Moment
For Louis Dudek
Walking out of the library with
Beckett’s Not I under arm,
I thought that rock was much like a cat,
or something like that, sitting there, or
maybe just a hat someone dropped,
it could be that, where it sat,
it looks just like that, from the corner of the eye
when looking askance, a chance glimpse,
as the eye glides over, before
thought seizes the moment to deceive,
but it’s something else,
before you notice,
just past your shoulder.
A rock, or small boulder?
rounded and curved,
resting, well-grounded,
I thought it a cat,
or something like that,
in that split-second,
before mind seized eye.
But, just a rock sitting
at the sidewalk’s side,
its gray fur glistening in the rain
Waving to
Phil Hall
for Erín
Moure
His thoughts engage, essay-poetics
and linguistic illuminations.
We shared the stage at Chapter Two in Windsor,
then chatted, about his times at Sage Hill,
Berton House, and Queen’s U.
Phil plays banjo, lives near Perth, paints with
the alphabet.
His writing reminds me of Federman’s
"Surfiction"
Sometimes we “wave” at each other
through email exchanges,
I sent a message about the Hopi sense of time,
and mentioned that Hopi prefer
verbs over nouns, "waving" over
"wave".
To the best of his understanding, Phil said, Hopi
see
continuances where others see the minute hand, or
a clock ticking.
He figured their sense of time is more like water
pouring, and
he said, he prefers being underway, or among,
instead of alone, or “ticking” boxes.
His Essay
on Legend, depicts Al Purdy,
and the second annual Purdy picnic at Al’s
A-Frame at
Roblin Lake near Ameliasburgh.
Al invited me, but I couldn’t make it.
While there Phil talked about Zukovsky’s “A.”
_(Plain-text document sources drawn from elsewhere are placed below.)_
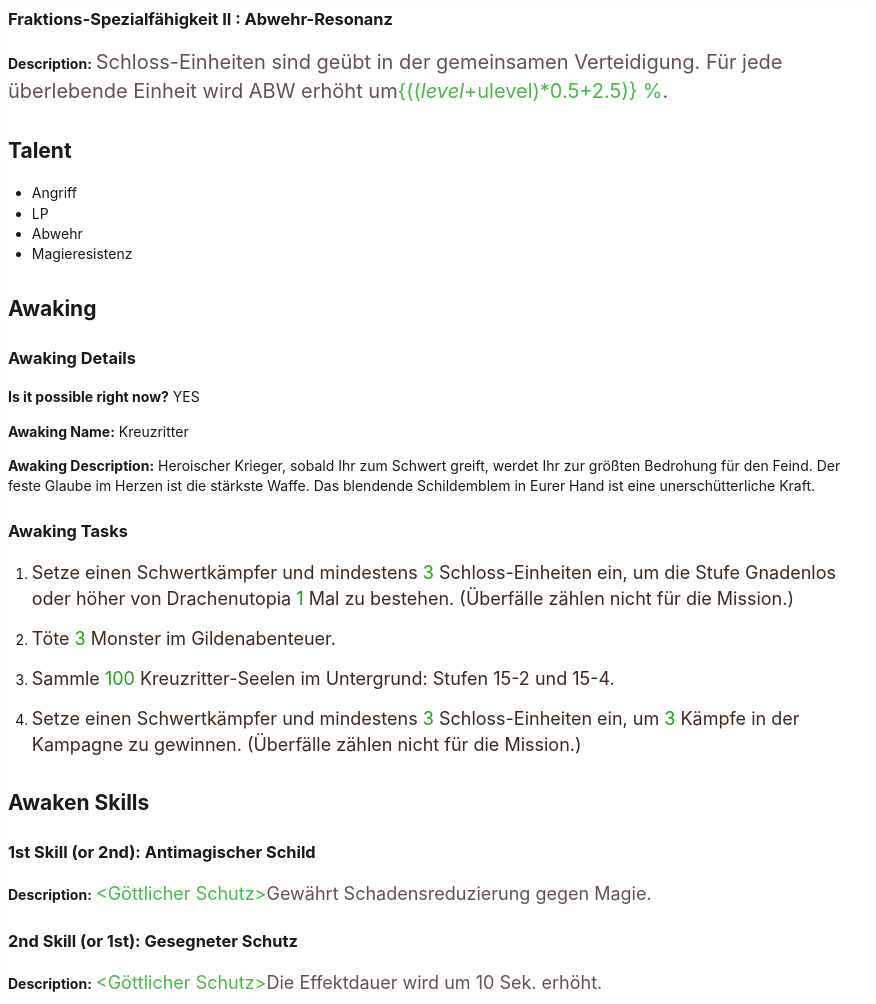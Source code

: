 ### Fraktions-Spezialfähigkeit II : Abwehr-Resonanz
 **Description:** <span style="color: #645252;font-size:20px">Schloss-Einheiten sind geübt in der gemeinsamen Verteidigung. Für jede überlebende Einheit wird ABW erhöht um</span><span style="color: black"><span style="color: #48b946;font-size:20px">{(($level+$ulevel)*0.5+2.5)} %</span><span style="color: black"><span style="color: #645252;font-size:20px">.</span><span style="color: black">

## Talent

* Angriff
* LP
* Abwehr
* Magieresistenz


## Awaking
### Awaking Details
 **Is it possible right now?** YES

 **Awaking Name:** Kreuzritter

 **Awaking Description:** Heroischer Krieger, sobald Ihr zum Schwert greift, werdet Ihr zur größten Bedrohung für den Feind. Der feste Glaube im Herzen ist die stärkste Waffe. Das blendende Schildemblem in Eurer Hand ist eine unerschütterliche Kraft.

### Awaking Tasks
 1. <span style="color: #3c2a1e;font-size:18px">Setze einen Schwertkämpfer und mindestens </span><span style="color: #1ca216;font-size:18px">3</span><span style="color: #3c2a1e;font-size:18px"> Schloss-Einheiten ein, um die Stufe Gnadenlos oder höher von Drachenutopia </span><span style="color: #1ca216;font-size:18px">1</span><span style="color: #3c2a1e;font-size:18px"> Mal zu bestehen. (Überfälle zählen nicht für die Mission.)</span>

 2. <span style="color: #3c2a1e;font-size:18px">Töte </span><span style="color: #1ca216;font-size:18px">3</span><span style="color: #3c2a1e;font-size:18px"> Monster im Gildenabenteuer.</span>

 3. <span style="color: #3c2a1e;font-size:18px">Sammle </span><span style="color: #1ca216;font-size:18px">100</span><span style="color: #3c2a1e;font-size:18px"> Kreuzritter-Seelen im Untergrund: Stufen 15-2 und 15-4.</span>

 4. <span style="color: #3c2a1e;font-size:18px">Setze einen Schwertkämpfer und mindestens </span><span style="color: #1ca216;font-size:18px">3</span><span style="color: #3c2a1e;font-size:18px"> Schloss-Einheiten ein, um </span><span style="color: #1ca216;font-size:18px">3</span><span style="color: #3c2a1e;font-size:18px"> Kämpfe in der Kampagne zu gewinnen. (Überfälle zählen nicht für die Mission.)</span>

## Awaken Skills

### 1st Skill (or 2nd): Antimagischer Schild
 **Description:** <span style="color: #48b946;font-size:18px">&lt;Göttlicher Schutz&gt;</span><span style="color: #645252;font-size:18px">Gewährt Schadensreduzierung gegen Magie.</span>

### 2nd Skill (or 1st): Gesegneter Schutz
 **Description:** <span style="color: #48b946;font-size:18px">&lt;Göttlicher Schutz&gt;</span><span style="color: #645252;font-size:18px">Die Effektdauer wird um 10 Sek. erhöht.</span>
He said, Al wrote inside an A near a town
starting with A.
And Phil wondered if Al ever read Z’s A?
I thought of objectivism, self-reflexivity,
narrative disjunction,
sounds, syntax,
lexical fragmentation,
repetition.
I thought of ruptured
lines pouring
outside of convention
& speech patterns.
I thought of Phil’s (s)light-of-hand,
how one assembles sur-poetic, or sur-rural
juxtapositional strategies that realign, maybe
malign lingo.
Phil mentioned McNamara and
how M never said,
“Kid, go back to
Bobcaygeon & work in the bank,
these poems you've written are painfully awful.”
He said M taught him how a word can be used as a
stone
in a stone wall, and also as a grace note.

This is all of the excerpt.